Elisabeth Kashner, FactSet’s director of ETF research.

The stock market’s bull run has helped buoy many ETF providers, Ms. Kashner said, adding that firms have in 2021 closed the fewest number of funds in eight years. But a market pullback, which most stock-market strategists anticipate, could flush out weaker players, she said. 

Vanguard has been a beneficiary of high inflows to funds that track indexes. A statue of founder John C. Bogle.

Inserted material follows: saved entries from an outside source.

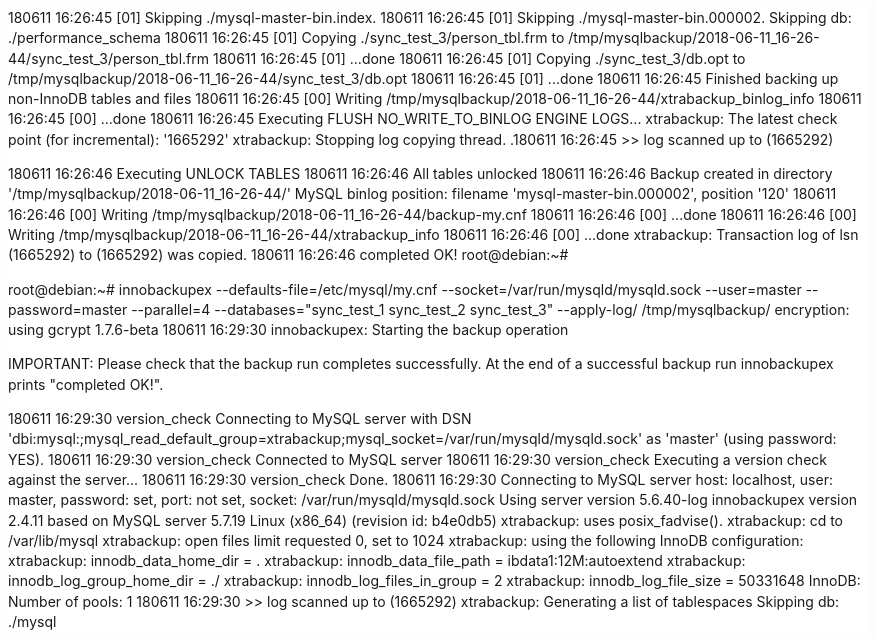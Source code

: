 180611 16:26:45 [01] Skipping ./mysql-master-bin.index.
180611 16:26:45 [01] Skipping ./mysql-master-bin.000002.
Skipping db: ./performance_schema
180611 16:26:45 [01] Copying ./sync_test_3/person_tbl.frm to /tmp/mysqlbackup/2018-06-11_16-26-44/sync_test_3/person_tbl.frm
180611 16:26:45 [01]        ...done
180611 16:26:45 [01] Copying ./sync_test_3/db.opt to /tmp/mysqlbackup/2018-06-11_16-26-44/sync_test_3/db.opt
180611 16:26:45 [01]        ...done
180611 16:26:45 Finished backing up non-InnoDB tables and files
180611 16:26:45 [00] Writing /tmp/mysqlbackup/2018-06-11_16-26-44/xtrabackup_binlog_info
180611 16:26:45 [00]        ...done
180611 16:26:45 Executing FLUSH NO_WRITE_TO_BINLOG ENGINE LOGS...
xtrabackup: The latest check point (for incremental): '1665292'
xtrabackup: Stopping log copying thread.
.180611 16:26:45 >> log scanned up to (1665292)

180611 16:26:46 Executing UNLOCK TABLES
180611 16:26:46 All tables unlocked
180611 16:26:46 Backup created in directory '/tmp/mysqlbackup/2018-06-11_16-26-44/'
MySQL binlog position: filename 'mysql-master-bin.000002', position '120'
180611 16:26:46 [00] Writing /tmp/mysqlbackup/2018-06-11_16-26-44/backup-my.cnf
180611 16:26:46 [00]        ...done
180611 16:26:46 [00] Writing /tmp/mysqlbackup/2018-06-11_16-26-44/xtrabackup_info
180611 16:26:46 [00]        ...done
xtrabackup: Transaction log of lsn (1665292) to (1665292) was copied.
180611 16:26:46 completed OK!
root@debian:~# 









root@debian:~# innobackupex --defaults-file=/etc/mysql/my.cnf --socket=/var/run/mysqld/mysqld.sock --user=master --password=master  --parallel=4 --databases="sync_test_1 sync_test_2 sync_test_3" --apply-log/ /tmp/mysqlbackup/
encryption: using gcrypt 1.7.6-beta
180611 16:29:30 innobackupex: Starting the backup operation

IMPORTANT: Please check that the backup run completes successfully.
           At the end of a successful backup run innobackupex
           prints "completed OK!".

180611 16:29:30  version_check Connecting to MySQL server with DSN 'dbi:mysql:;mysql_read_default_group=xtrabackup;mysql_socket=/var/run/mysqld/mysqld.sock' as 'master'  (using password: YES).
180611 16:29:30  version_check Connected to MySQL server
180611 16:29:30  version_check Executing a version check against the server...
180611 16:29:30  version_check Done.
180611 16:29:30 Connecting to MySQL server host: localhost, user: master, password: set, port: not set, socket: /var/run/mysqld/mysqld.sock
Using server version 5.6.40-log
innobackupex version 2.4.11 based on MySQL server 5.7.19 Linux (x86_64) (revision id: b4e0db5)
xtrabackup: uses posix_fadvise().
xtrabackup: cd to /var/lib/mysql
xtrabackup: open files limit requested 0, set to 1024
xtrabackup: using the following InnoDB configuration:
xtrabackup:   innodb_data_home_dir = .
xtrabackup:   innodb_data_file_path = ibdata1:12M:autoextend
xtrabackup:   innodb_log_group_home_dir = ./
xtrabackup:   innodb_log_files_in_group = 2
xtrabackup:   innodb_log_file_size = 50331648
InnoDB: Number of pools: 1
180611 16:29:30 >> log scanned up to (1665292)
xtrabackup: Generating a list of tablespaces
Skipping db: ./mysql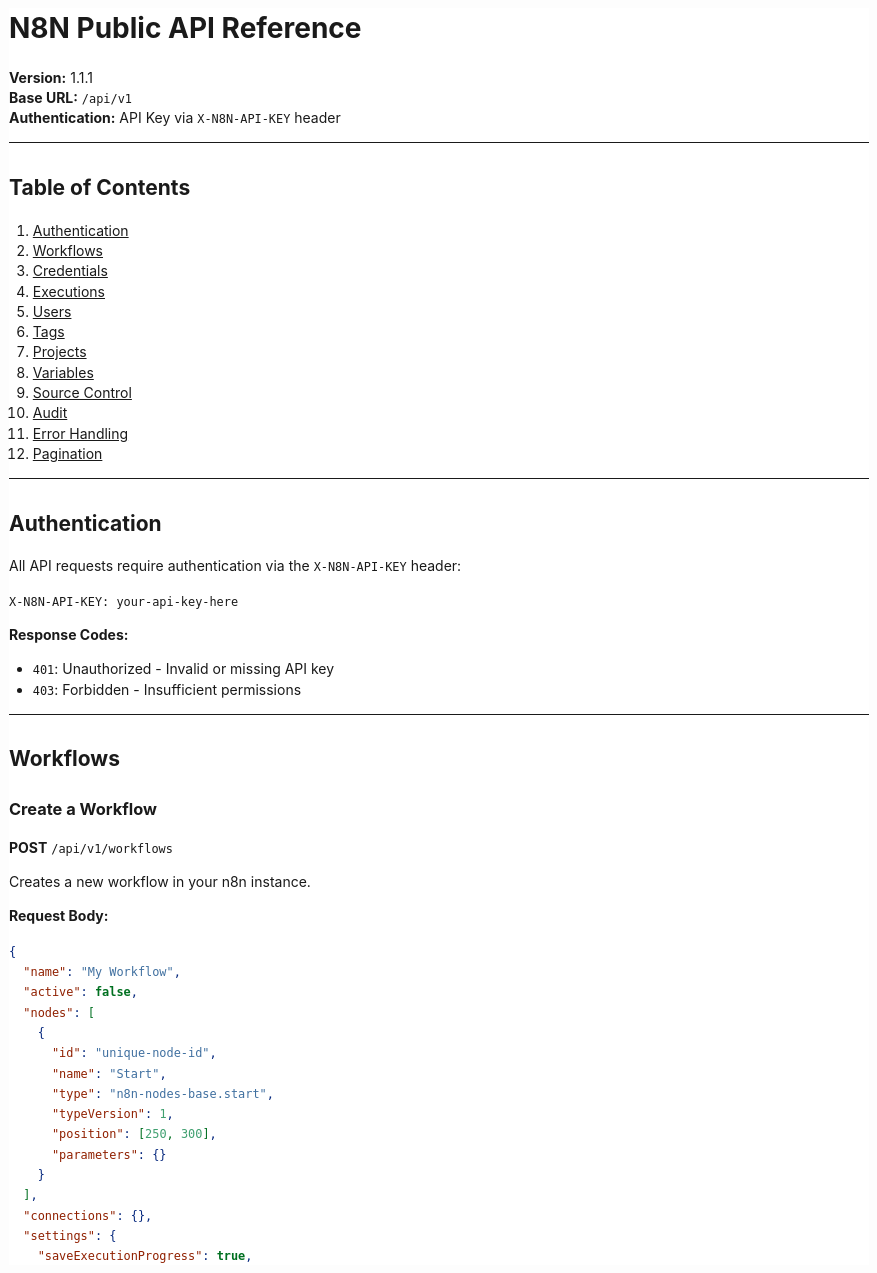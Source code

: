 # N8N Public API Reference

**Version:** 1.1.1  
**Base URL:** `/api/v1`  
**Authentication:** API Key via `X-N8N-API-KEY` header

---

## Table of Contents

1. [Authentication](#authentication)
2. [Workflows](#workflows)
3. [Credentials](#credentials)
4. [Executions](#executions)
5. [Users](#users)
6. [Tags](#tags)
7. [Projects](#projects)
8. [Variables](#variables)
9. [Source Control](#source-control)
10. [Audit](#audit)
11. [Error Handling](#error-handling)
12. [Pagination](#pagination)

---

## Authentication

All API requests require authentication via the `X-N8N-API-KEY` header:

```http
X-N8N-API-KEY: your-api-key-here
```

**Response Codes:**
- `401`: Unauthorized - Invalid or missing API key
- `403`: Forbidden - Insufficient permissions

---

## Workflows

### Create a Workflow

**POST** `/api/v1/workflows`

Creates a new workflow in your n8n instance.

**Request Body:**
```json
{
  "name": "My Workflow",
  "active": false,
  "nodes": [
    {
      "id": "unique-node-id",
      "name": "Start",
      "type": "n8n-nodes-base.start",
      "typeVersion": 1,
      "position": [250, 300],
      "parameters": {}
    }
  ],
  "connections": {},
  "settings": {
    "saveExecutionProgress": true,
```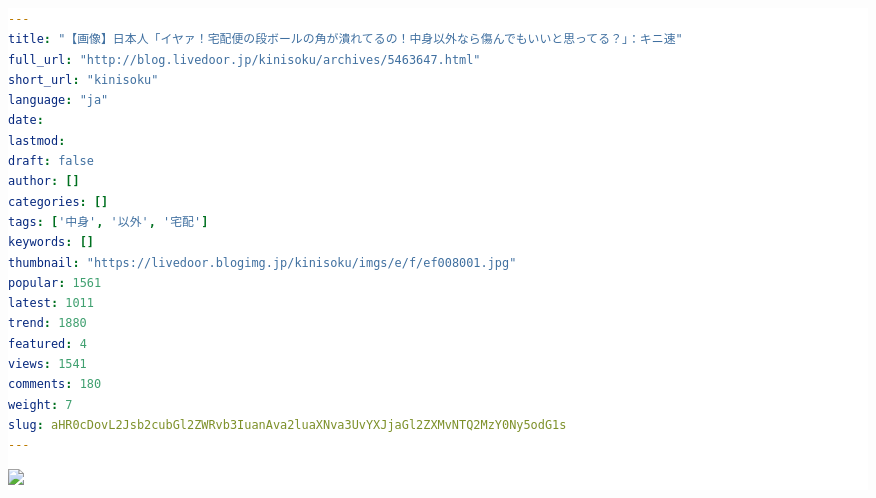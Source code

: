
 ```yaml
---
title: "【画像】日本人「イヤァ！宅配便の段ボールの角が潰れてるの！中身以外なら傷んでもいいと思ってる？」：キニ速"
full_url: "http://blog.livedoor.jp/kinisoku/archives/5463647.html"
short_url: "kinisoku"
language: "ja"
date: 
lastmod: 
draft: false
author: []
categories: []
tags: ['中身', '以外', '宅配']
keywords: []
thumbnail: "https://livedoor.blogimg.jp/kinisoku/imgs/e/f/ef008001.jpg"
popular: 1561
latest: 1011
trend: 1880
featured: 4
views: 1541
comments: 180
weight: 7
slug: aHR0cDovL2Jsb2cubGl2ZWRvb3IuanAva2luaXNva3UvYXJjaGl2ZXMvNTQ2MzY0Ny5odG1s
---
```


![](https://livedoor.blogimg.jp/kinisoku/imgs/e/f/ef008001.jpg)
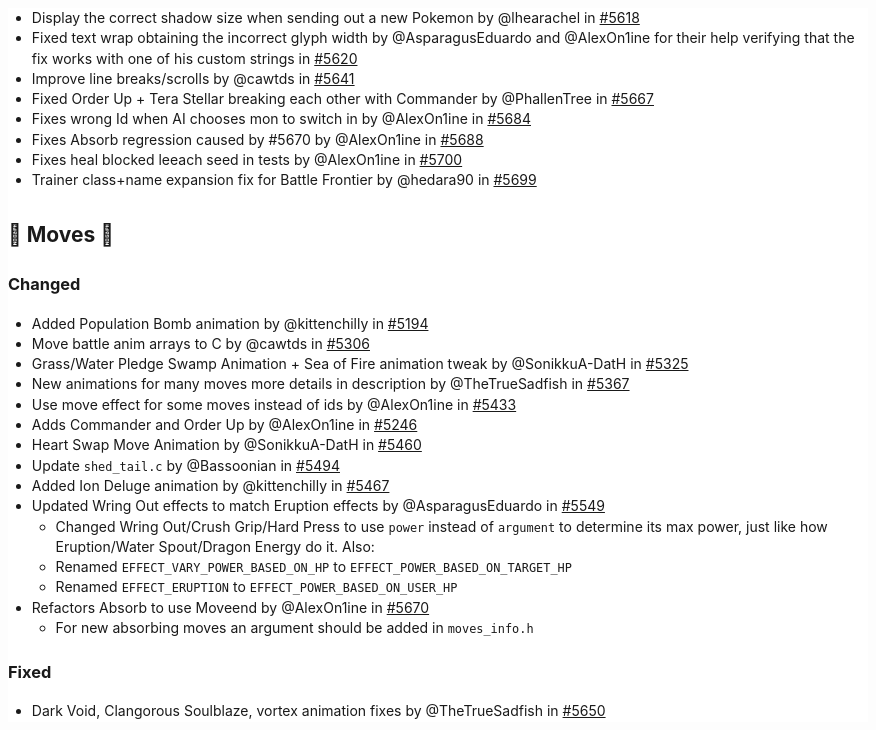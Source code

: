 * Display the correct shadow size when sending out a new Pokemon by @lhearachel in [#5618](https://github.com/Paterino-FE/pokemerald-reyamonpull/5618)
* Fixed text wrap obtaining the incorrect glyph width by @AsparagusEduardo and @AlexOn1ine for their help verifying that the fix works with one of his custom strings in [#5620](https://github.com/Paterino-FE/pokemerald-reyamonpull/5620)
* Improve line breaks/scrolls by @cawtds in [#5641](https://github.com/Paterino-FE/pokemerald-reyamonpull/5641)
* Fixed Order Up + Tera Stellar breaking each other with Commander by @PhallenTree in [#5667](https://github.com/Paterino-FE/pokemerald-reyamonpull/5667)
* Fixes wrong Id when AI chooses mon to switch in by @AlexOn1ine in [#5684](https://github.com/Paterino-FE/pokemerald-reyamonpull/5684)
* Fixes Absorb regression caused by #5670 by @AlexOn1ine in [#5688](https://github.com/Paterino-FE/pokemerald-reyamonpull/5688)
* Fixes heal blocked leeach seed in tests by @AlexOn1ine in [#5700](https://github.com/Paterino-FE/pokemerald-reyamonpull/5700)
* Trainer class+name expansion fix for Battle Frontier by @hedara90 in [#5699](https://github.com/Paterino-FE/pokemerald-reyamonpull/5699)

## 🤹 Moves 🤹
### Changed
* Added Population Bomb animation by @kittenchilly in [#5194](https://github.com/Paterino-FE/pokemerald-reyamonpull/5194)
* Move battle anim arrays to C by @cawtds in [#5306](https://github.com/Paterino-FE/pokemerald-reyamonpull/5306)
* Grass/Water Pledge Swamp Animation + Sea of Fire animation tweak by @SonikkuA-DatH in [#5325](https://github.com/Paterino-FE/pokemerald-reyamonpull/5325)
* New animations for many moves more details in description by @TheTrueSadfish in [#5367](https://github.com/Paterino-FE/pokemerald-reyamonpull/5367)
* Use move effect for some moves instead of ids by @AlexOn1ine in [#5433](https://github.com/Paterino-FE/pokemerald-reyamonpull/5433)
* Adds Commander and Order Up by @AlexOn1ine in [#5246](https://github.com/Paterino-FE/pokemerald-reyamonpull/5246)
* Heart Swap Move Animation by @SonikkuA-DatH in [#5460](https://github.com/Paterino-FE/pokemerald-reyamonpull/5460)
* Update `shed_tail.c` by @Bassoonian in [#5494](https://github.com/Paterino-FE/pokemerald-reyamonpull/5494)
* Added Ion Deluge animation by @kittenchilly in [#5467](https://github.com/Paterino-FE/pokemerald-reyamonpull/5467)
* Updated Wring Out effects to match Eruption effects by @AsparagusEduardo in [#5549](https://github.com/Paterino-FE/pokemerald-reyamonpull/5549)
    - Changed Wring Out/Crush Grip/Hard Press to use `power` instead of `argument` to determine its max power, just like how Eruption/Water Spout/Dragon Energy do it. Also:
    - Renamed `EFFECT_VARY_POWER_BASED_ON_HP` to `EFFECT_POWER_BASED_ON_TARGET_HP`
    - Renamed `EFFECT_ERUPTION` to `EFFECT_POWER_BASED_ON_USER_HP`
* Refactors Absorb to use Moveend  by @AlexOn1ine in [#5670](https://github.com/Paterino-FE/pokemerald-reyamonpull/5670)
    * For new absorbing moves an argument should be added in `moves_info.h`

### Fixed
* Dark Void, Clangorous Soulblaze, vortex animation fixes by @TheTrueSadfish in [#5650](https://github.com/Paterino-FE/pokemerald-reyamonpull/5650)
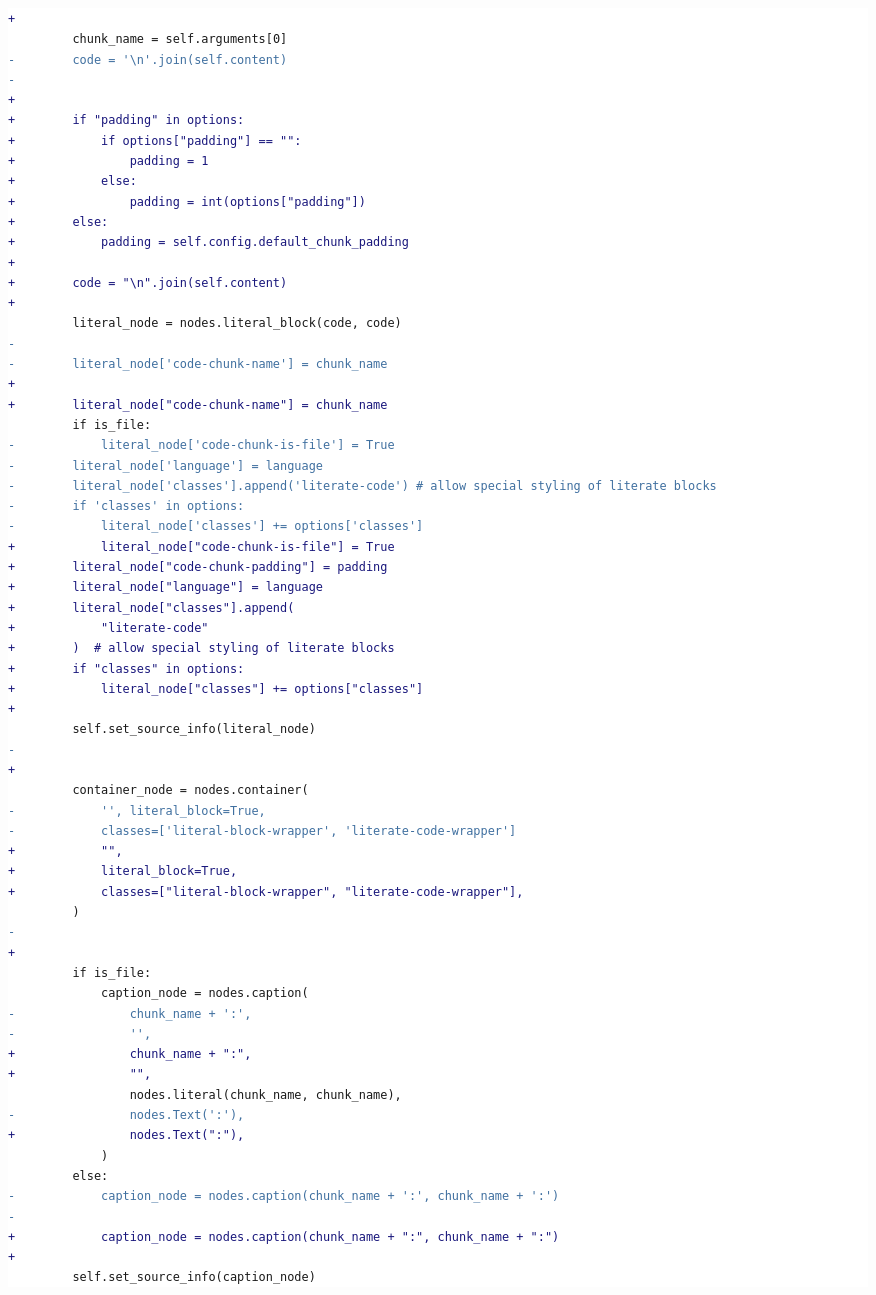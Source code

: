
 ```diff
+
         chunk_name = self.arguments[0]
-        code = '\n'.join(self.content)
-    
+
+        if "padding" in options:
+            if options["padding"] == "":
+                padding = 1
+            else:
+                padding = int(options["padding"])
+        else:
+            padding = self.config.default_chunk_padding
+
+        code = "\n".join(self.content)
+
         literal_node = nodes.literal_block(code, code)
-        
-        literal_node['code-chunk-name'] = chunk_name
+
+        literal_node["code-chunk-name"] = chunk_name
         if is_file:
-            literal_node['code-chunk-is-file'] = True
-        literal_node['language'] = language
-        literal_node['classes'].append('literate-code') # allow special styling of literate blocks
-        if 'classes' in options:
-            literal_node['classes'] += options['classes']
+            literal_node["code-chunk-is-file"] = True
+        literal_node["code-chunk-padding"] = padding
+        literal_node["language"] = language
+        literal_node["classes"].append(
+            "literate-code"
+        )  # allow special styling of literate blocks
+        if "classes" in options:
+            literal_node["classes"] += options["classes"]
+
         self.set_source_info(literal_node)
-    
+
         container_node = nodes.container(
-            '', literal_block=True,
-            classes=['literal-block-wrapper', 'literate-code-wrapper']
+            "",
+            literal_block=True,
+            classes=["literal-block-wrapper", "literate-code-wrapper"],
         )
-        
+
         if is_file:
             caption_node = nodes.caption(
-                chunk_name + ':',
-                '',
+                chunk_name + ":",
+                "",
                 nodes.literal(chunk_name, chunk_name),
-                nodes.Text(':'),
+                nodes.Text(":"),
             )
         else:
-            caption_node = nodes.caption(chunk_name + ':', chunk_name + ':')
-        
+            caption_node = nodes.caption(chunk_name + ":", chunk_name + ":")
+
         self.set_source_info(caption_node)
```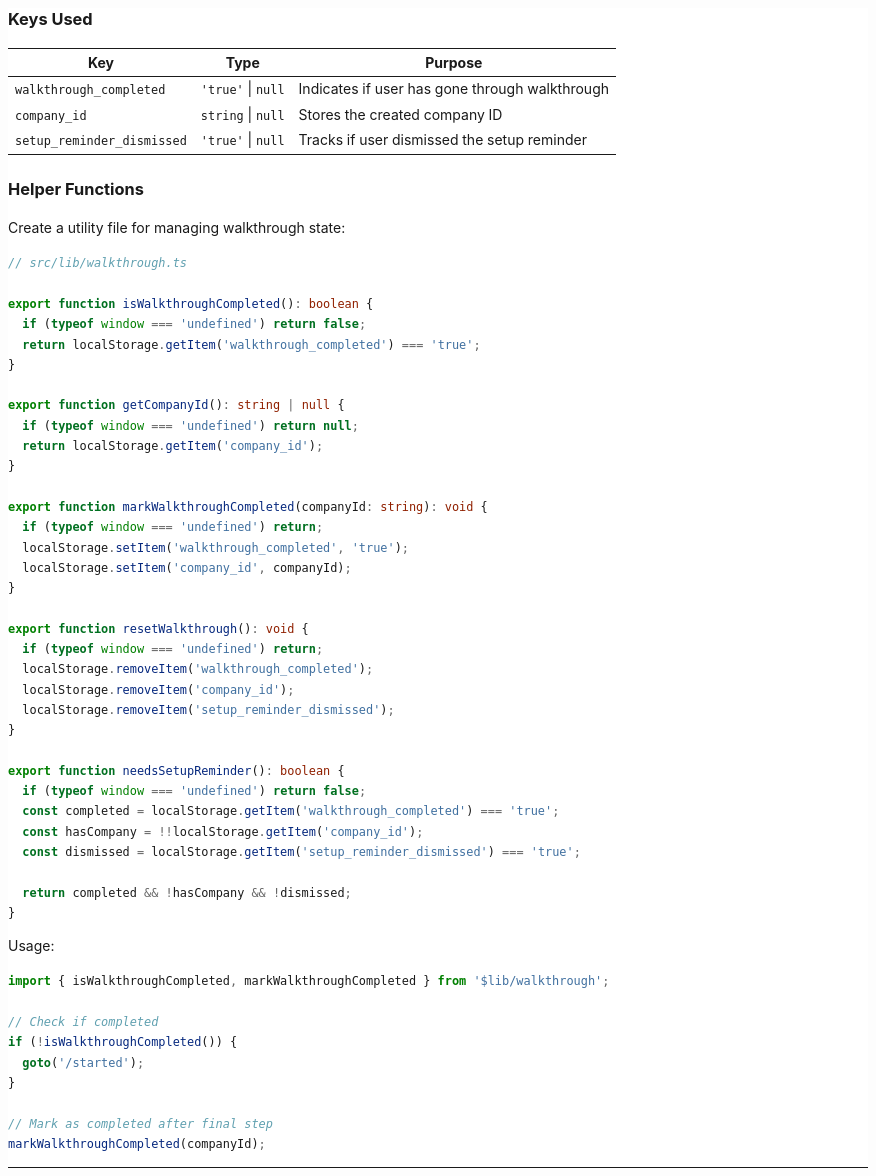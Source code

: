 ### Keys Used

| Key | Type | Purpose |
|-----|------|---------|
| `walkthrough_completed` | `'true'` \| `null` | Indicates if user has gone through walkthrough |
| `company_id` | `string` \| `null` | Stores the created company ID |
| `setup_reminder_dismissed` | `'true'` \| `null` | Tracks if user dismissed the setup reminder |

### Helper Functions

Create a utility file for managing walkthrough state:

```typescript
// src/lib/walkthrough.ts

export function isWalkthroughCompleted(): boolean {
  if (typeof window === 'undefined') return false;
  return localStorage.getItem('walkthrough_completed') === 'true';
}

export function getCompanyId(): string | null {
  if (typeof window === 'undefined') return null;
  return localStorage.getItem('company_id');
}

export function markWalkthroughCompleted(companyId: string): void {
  if (typeof window === 'undefined') return;
  localStorage.setItem('walkthrough_completed', 'true');
  localStorage.setItem('company_id', companyId);
}

export function resetWalkthrough(): void {
  if (typeof window === 'undefined') return;
  localStorage.removeItem('walkthrough_completed');
  localStorage.removeItem('company_id');
  localStorage.removeItem('setup_reminder_dismissed');
}

export function needsSetupReminder(): boolean {
  if (typeof window === 'undefined') return false;
  const completed = localStorage.getItem('walkthrough_completed') === 'true';
  const hasCompany = !!localStorage.getItem('company_id');
  const dismissed = localStorage.getItem('setup_reminder_dismissed') === 'true';
  
  return completed && !hasCompany && !dismissed;
}
```

Usage:

```typescript
import { isWalkthroughCompleted, markWalkthroughCompleted } from '$lib/walkthrough';

// Check if completed
if (!isWalkthroughCompleted()) {
  goto('/started');
}

// Mark as completed after final step
markWalkthroughCompleted(companyId);
```

---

Photo: Ryan Collerd for The Wall Street Journal

ETF closures generally climbed over the past decade, and firms closed a record 277 ETFs last year as the coronavirus pulled markets down. Many held few assets. About a third of all active ETFs are marked as having a medium or high risk of closure, according to FactSet data that take into account assets, flows and fund closure history. 

Factors that have helped stoke active launches, analysts and executives said, include rules streamlined by regulators in late 2019 that made ETFs easier to launch. The approval of the first semitransparent active ETFs, which shield some holdings from the public’s eye, followed.

Analysts also said the success of ARK Investment Management Chief Executive Cathie Wood

in 2020 showed how active ETFs can score big returns and pull in substantial sums of money. Several of ARK’s funds doubled last year, and its assets approached $60 billion earlier this year, though many of its bets have slumped in 2021. 

SHARE YOUR THOUGHTS

How long do you think the boom in exchange-traded funds will last? Join the conversation below.

Most other active managers aren’t doing much better. Two-thirds of large-cap managers of mutual funds have fallen short of benchmarks this year, while roughly 10% of the 371 U.S. active ETFs with full-year performance data are beating the S&P 500. More than a third are flat or negative for 2021. 

“Active management is a zero-sum game,” said FactSet’s Ms. Kashner. “Beating the benchmark quarter after quarter, year after year, is a very difficult task at which active managers have traditionally struggled. The ETF wrapper doesn’t change that calculus.”